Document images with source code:

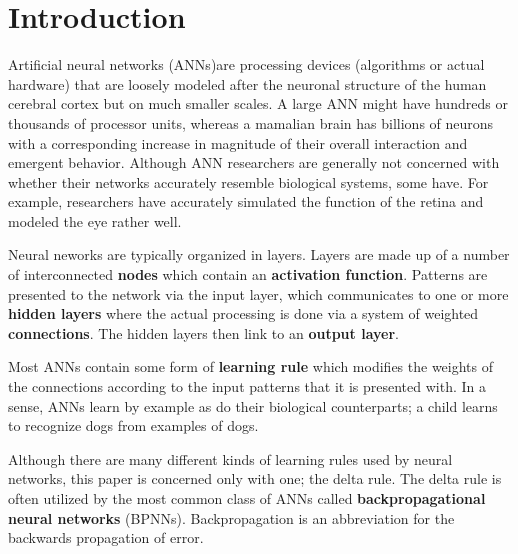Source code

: \documentclass{acm_proc_article-sp}
\begin{document}







\section{Introduction}
Artificial neural networks (ANNs)are processing devices (algorithms or actual hardware) that are loosely modeled after the neuronal structure of the human cerebral cortex but on much smaller scales. A large ANN might have hundreds or thousands of processor units, whereas a mamalian brain has billions of neurons with a corresponding increase in magnitude of their overall interaction and emergent behavior. Although ANN researchers are generally not concerned with whether their networks accurately resemble biological systems, some have. For example, researchers have accurately simulated the function of the retina and modeled the eye rather well.

Neural neworks are typically organized in layers. Layers are made up of a number of interconnected \textbf{nodes} which contain an \textbf{activation function}. Patterns are presented to the network via the input layer, which communicates to one or more \textbf{hidden layers} where the actual processing is done via a system of weighted \textbf{connections}. The hidden layers then link to an \textbf{output layer}.

Most ANNs contain some form of \textbf{learning rule} which modifies the weights of the connections according to the input patterns that it is presented with. In a sense, ANNs learn by example as do their biological counterparts; a child learns to recognize dogs from examples of dogs.

Although there are many different kinds of learning rules used by neural networks, this paper is concerned only with one; the delta rule. The delta rule is often utilized by the most common class of ANNs called \textbf{backpropagational neural networks} (BPNNs). Backpropagation is an abbreviation for the backwards propagation of error.
\end{document}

### WHAT YOU ARE ASKED TO DO
A verbatim copy of the records is expected, from their first line through the line with "Most ANNs contain", inclusive, with the pictures removed.

### EXERCISE RESULT
Source code

: \documentclass{acm_proc_article-sp}
\begin{document}







\section{Introduction}
Artificial neural networks (ANNs)are processing devices (algorithms or actual hardware) that are loosely modeled after the neuronal structure of the human cerebral cortex but on much smaller scales. A large ANN might have hundreds or thousands of processor units, whereas a mamalian brain has billions of neurons with a corresponding increase in magnitude of their overall interaction and emergent behavior. Although ANN researchers are generally not concerned with whether their networks accurately resemble biological systems, some have. For example, researchers have accurately simulated the function of the retina and modeled the eye rather well.

Neural neworks are typically organized in layers. Layers are made up of a number of interconnected \textbf{nodes} which contain an \textbf{activation function}. Patterns are presented to the network via the input layer, which communicates to one or more \textbf{hidden layers} where the actual processing is done via a system of weighted \textbf{connections}. The hidden layers then link to an \textbf{output layer}.

Most ANNs contain some form of \textbf{learning rule} which modifies the weights of the connections according to the input patterns that it is presented with. In a sense, ANNs learn by example as do their biological counterparts; a child learns to recognize dogs from examples of dogs.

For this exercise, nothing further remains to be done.